From down in the valley, Pavey Ark doesn’t have an immediately obvious role in the drama of Langdale’s towering battlements. In the jagged arrangement of peaks and crags cutting out into the mist, it sits back, a sullen wall of black stone sunk obliquely into the mountainside high above the dale. From below, it’s more a presence than a peak, standing over its neighbourhood with a quietly threatening demeanour of dignity and calm. Up close, when it slides into view over the crest of the hike from the valley floor, its effect is breathtaking.
   A quarter of a mile across and some seven hundred feet in height, the face of the precipice rising from the north shore of Stickle Tarn forms the back wall of an immense natural amphitheatre. Lodged in the slopes of Harrison Stickle to the west and tapering down to nothing at its eastern shoulder, it appears on first sight as a giant, stegosaurid ridge, slashed top to bottom with deep, yawning gullies and embroidered with grassy terraces and vegetation, its rocky spine saw-toothed against the sky and massive, cracked black slabs hanging still and silent over the lake. So flawless is the configuration of mountain, tarn and crag that it’s almost as though the whole arrangement has emerged from the imagination of a Romantic painter – an impression somehow reinforced by the stone barrage that dams the southern shore of the tarn, doubling as a viewing platform from which to take in the grandeur of the composition.
   This masterpiece of geology was a playground for the pioneers of British alpinism who flocked to the north of England in the late 19th century. Walter Parry Haskett Smith, the ‘father of rock climbing’, visited in 1882 on one of his first trips to the Lakes; Owen Glynne Jones, Cecil Slingsby, Norman Collie, Aleister Crowley and the Abraham brothers would all put their mark on it, as would more or less every luminary of twentieth century British rock climbing. Successive generations have bequeathed their own legacies to the rock in the invisible lattice of climbing routes that snake around its giant slabs and gullies. The stories they inscribe into its fictive inscape keep the mountain’s past quietly present in the jagged lyricism of the stone: some disingenuously picturesque (Little Gully, Gwynne’s Chimney), others openly malevolent in the chthonian toponymy favoured by the type of people whose accomplishments they weave into the philological contours of the land: Crescent Slabs, Arcturus, Fallen Angel, Cruel Sister, Mother Courage, Rainmaker, Impact Day, and a long list of others that would look as at home on an Iron Maiden setlist as in any climbing logbook.

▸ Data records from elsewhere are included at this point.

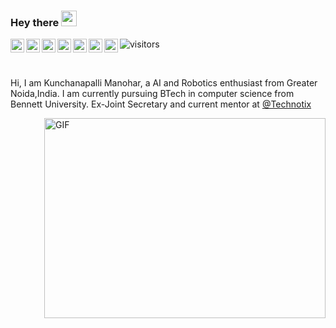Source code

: ### Hey there <img src="https://media.giphy.com/media/hvRJCLFzcasrR4ia7z/giphy.gif" width="25px">
<a href="https://www.linkedin.com/in/manohar2000/">
  <img align="left" alt="Manohar's LinkdeIN" width="22px" src="https://cdn.jsdelivr.net/npm/simple-icons@v3/icons/linkedin.svg" />
</a>

<a href="https://medium.com/@maohar502">
  <img align="left" alt="Manohar's Medium" width="22px" src="https://cdns.iconmonstr.com/wp-content/assets/preview/2018/240/iconmonstr-medium-2.png" />
</a>

<a href="https://www.instagram.com/manoharr_08/">
  <img align="left" alt="Manohar's Instagram" width="22px" src="https://cdn.jsdelivr.net/npm/simple-icons@v3/icons/instagram.svg" />
</a>

<a href="https://www.kaggle.com/manohar502">
  <img align="left" alt="Manohar's kaggle" width="22px" src="https://cdn4.iconfinder.com/data/icons/logos-brands-5/24/kaggle-512.png" />
</a>

<a href="https://www.codechef.com/users/colhaox">
  <img align="left" alt="Manohar's codechef" width="22px" src="https://avatars1.githubusercontent.com/u/11960354?s=460&v=4" />
</a>


<a href="https://www.hackerrank.com/maohar502">
  <img align="left" alt="Manohar's hackerrank" width="22px" src="https://cdn4.iconfinder.com/data/icons/logos-and-brands-1/512/160_Hackerrank_logo_logos-512.png" />
</a>

<a href="https://www.facebook.com/manohar.dungeon.master/">
  <img align="left" alt="Manohar's facebook" width="22px" src="https://image.flaticon.com/icons/png/512/59/59439.png" />
</a>

![visitors](https://visitor-badge.glitch.me/badge?manohar2000.manohar2000)

<br />

Hi, I am Kunchanapalli Manohar, a AI and Robotics enthusiast from Greater Noida,India. I am currently pursuing BTech in computer science from Bennett University.
Ex-Joint Secretary and current mentor at [@Technotix](https://www.instagram.com/technotix_bennett/) 

<img align="right" alt="GIF" src="https://i.pinimg.com/originals/a5/35/60/a53560c8088900e266880f779dacced7.gif" width="450" height="320" />
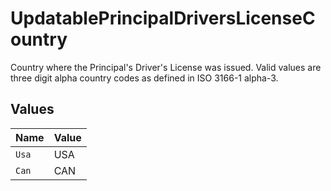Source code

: # UpdatablePrincipalDriversLicenseCountry

Country where the Principal's Driver's License was issued. Valid values are three digit alpha country codes as defined in ISO 3166-1 alpha-3.


## Values

| Name  | Value |
| ----- | ----- |
| `Usa` | USA   |
| `Can` | CAN   |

   For most visitors, the calls of the climbers echoing around the cirque are just one of a million brush strokes that make up the spectacular vista that bursts upon the senses at the end of the climb from the valley floor. But while the poetry of their route names might go unnoticed except by those for whom it provides the reference system of their sport, the name of the mountain itself, of course, rarely does. ‘Ark’ seems like an unusual toponym in these parts, yet even without knowing anything of its provenance it somehow feels strangely appropriate: a vessel of secrets, sacred things, unknowable; ‘arcane’ – as if a statement of the mystery the human animal ascribes to these great natural monuments that have stood in place since the planet was in its fiery infancy.

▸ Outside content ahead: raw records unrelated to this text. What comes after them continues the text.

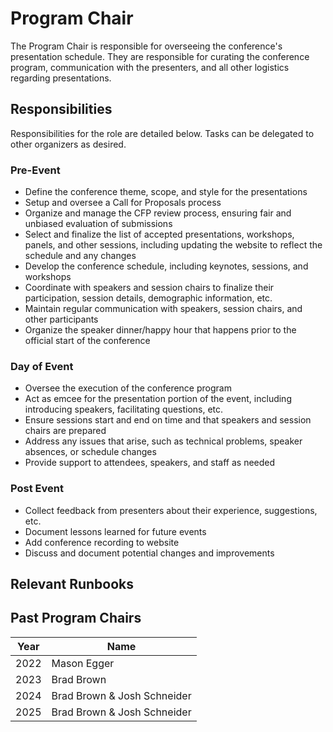 # Program Chair
The Program Chair is responsible for overseeing the conference's presentation 
schedule. They are responsible for curating the conference program, communication
with the presenters, and all other logistics regarding presentations. 


## Responsibilities

Responsibilities for the role are detailed below. Tasks can be delegated to other
organizers as desired.

### Pre-Event

* Define the conference theme, scope, and style for the presentations
* Setup and oversee a Call for Proposals process
* Organize and manage the CFP review process, ensuring fair and unbiased evaluation of submissions
* Select and finalize the list of accepted presentations, workshops, panels, and other sessions, including updating the website to reflect the schedule and any changes
* Develop the conference schedule, including keynotes, sessions, and workshops
* Coordinate with speakers and session chairs to finalize their participation, session details, demographic information, etc.
* Maintain regular communication with speakers, session chairs, and other participants
* Organize the speaker dinner/happy hour that happens prior to the official start
of the conference

### Day of Event

* Oversee the execution of the conference program
* Act as emcee for the presentation portion of the event, including introducing speakers, facilitating questions, etc. 
* Ensure sessions start and end on time and that speakers and session chairs are prepared
* Address any issues that arise, such as technical problems, speaker absences, or schedule changes
* Provide support to attendees, speakers, and staff as needed

### Post Event

* Collect feedback from presenters about their experience, suggestions, etc.
* Document lessons learned for future events
* Add conference recording to website 
* Discuss and document potential changes and improvements 

## Relevant Runbooks

## Past Program Chairs

Year | Name 
---- | ---- 
2022 | Mason Egger
2023 | Brad Brown
2024 | Brad Brown & Josh Schneider
2025 | Brad Brown & Josh Schneider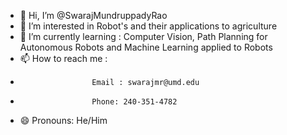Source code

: - 👋 Hi, I’m @SwarajMundruppadyRao
- 👀 I’m interested in Robot's and their applications to agriculture
- 🌱 I’m currently learning : Computer Vision, Path Planning for Autonomous Robots and Machine Learning applied to Robots
- 📫 How to reach me :
-                     Email : swarajmr@umd.edu
-                     Phone: 240-351-4782
- 😄 Pronouns: He/Him

<!---
SwarajMundruppadyRao/SwarajMundruppadyRao is a ✨ special ✨ repository because its `README.md` (this file) appears on your GitHub profile.
You can click the Preview link to take a look at your changes.
--->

   For many years the name was thought to derive from the Anglo-Saxon hearg, a holy grove or temple (from the Old Norse hörgr, meaning a heathen altar, a place of worship or sanctuary), and the Icelandic paufi – a “lurking fiend” (according to some sources; to others, a “dark and mysterious corner”): “Altar of the Lurking Fiend”. Current consensus puts the etymology of the term ‘Ark’ in the Old Norse element ‘erg’, a relative of the Gaelic airigh, meaning ‘shieling’ or ‘hill-pasture’. The element appears in more subtle forms (-er, -ergh, -argh etc.) in many place names of northern England, as in Mansergh, Cleator and Torver in Cumbria, Grimsargh in Lancashire and Arkengarthdale in Yorkshire. Arklid, at the south end of Coniston Water, is the hlíð (fellside) of the erg. Little Arrow near Coniston, formerly known as Little Ayrey, and Airey Force at Ullswater derive from an alternative form of the word, also found in Orkney, Shetland and the north of Scotland in Askary, Halsary and others. As for ‘Pavey’, ‘Pavia’ is now thought to have been a woman’s name (a 1902 study of the region’s Viking history notes Pavy-fields on the Solway, named after Pavia, the widow of a local landowner named Robert de Grinsdale); so, ‘Pavia’s Shieling’.

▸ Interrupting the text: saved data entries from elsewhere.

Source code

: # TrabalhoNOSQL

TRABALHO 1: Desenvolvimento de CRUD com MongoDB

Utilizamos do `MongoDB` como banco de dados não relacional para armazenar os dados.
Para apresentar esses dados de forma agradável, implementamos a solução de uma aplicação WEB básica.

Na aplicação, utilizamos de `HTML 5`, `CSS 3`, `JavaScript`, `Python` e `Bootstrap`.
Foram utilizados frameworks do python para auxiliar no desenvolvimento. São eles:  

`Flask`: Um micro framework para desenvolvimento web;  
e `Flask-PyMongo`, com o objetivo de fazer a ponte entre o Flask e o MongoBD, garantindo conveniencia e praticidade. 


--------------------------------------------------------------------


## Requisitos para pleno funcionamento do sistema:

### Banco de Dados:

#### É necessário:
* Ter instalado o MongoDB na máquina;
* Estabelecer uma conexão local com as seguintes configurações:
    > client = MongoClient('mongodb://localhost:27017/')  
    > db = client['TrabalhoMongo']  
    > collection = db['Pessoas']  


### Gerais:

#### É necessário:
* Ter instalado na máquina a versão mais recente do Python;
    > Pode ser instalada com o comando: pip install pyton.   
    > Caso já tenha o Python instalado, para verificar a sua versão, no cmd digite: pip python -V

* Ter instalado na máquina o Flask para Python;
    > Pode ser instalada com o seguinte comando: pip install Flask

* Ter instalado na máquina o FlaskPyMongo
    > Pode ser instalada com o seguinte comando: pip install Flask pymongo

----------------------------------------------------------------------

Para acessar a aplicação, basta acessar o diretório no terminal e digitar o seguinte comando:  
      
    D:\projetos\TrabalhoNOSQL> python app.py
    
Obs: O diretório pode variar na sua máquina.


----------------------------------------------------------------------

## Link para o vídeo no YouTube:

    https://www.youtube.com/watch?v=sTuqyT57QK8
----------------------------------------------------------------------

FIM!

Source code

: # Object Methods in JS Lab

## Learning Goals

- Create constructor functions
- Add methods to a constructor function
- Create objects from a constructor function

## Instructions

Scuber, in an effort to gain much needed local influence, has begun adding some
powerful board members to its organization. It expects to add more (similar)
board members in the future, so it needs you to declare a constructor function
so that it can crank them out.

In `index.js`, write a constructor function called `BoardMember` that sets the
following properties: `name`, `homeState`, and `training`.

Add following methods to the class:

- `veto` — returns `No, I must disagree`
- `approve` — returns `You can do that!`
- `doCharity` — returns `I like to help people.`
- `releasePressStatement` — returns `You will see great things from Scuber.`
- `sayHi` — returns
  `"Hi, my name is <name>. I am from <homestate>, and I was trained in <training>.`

   Oddly enough then, the obvious Noachian connotations aren’t actually a million miles from the most probable etymology of the name, suggesting a place of sanctuary. Put it to a vote among anyone who’s ever visited Pavey Ark on a rainy day in winter though, and I’d hope that ‘Altar of the Lurking Fiend’ would be a stronger contender. For while the cavernous topography of this remote corrie tarn no doubt provides shelter from the arctic winds sweeping down over the fells, the primeval giant rising from its northern shore looks anything but beneficent, especially through the murk of the crepuscular months when the mountain’s summit is shrouded in cloud and the specks of primary colour against the gunmetal grey are few and far between.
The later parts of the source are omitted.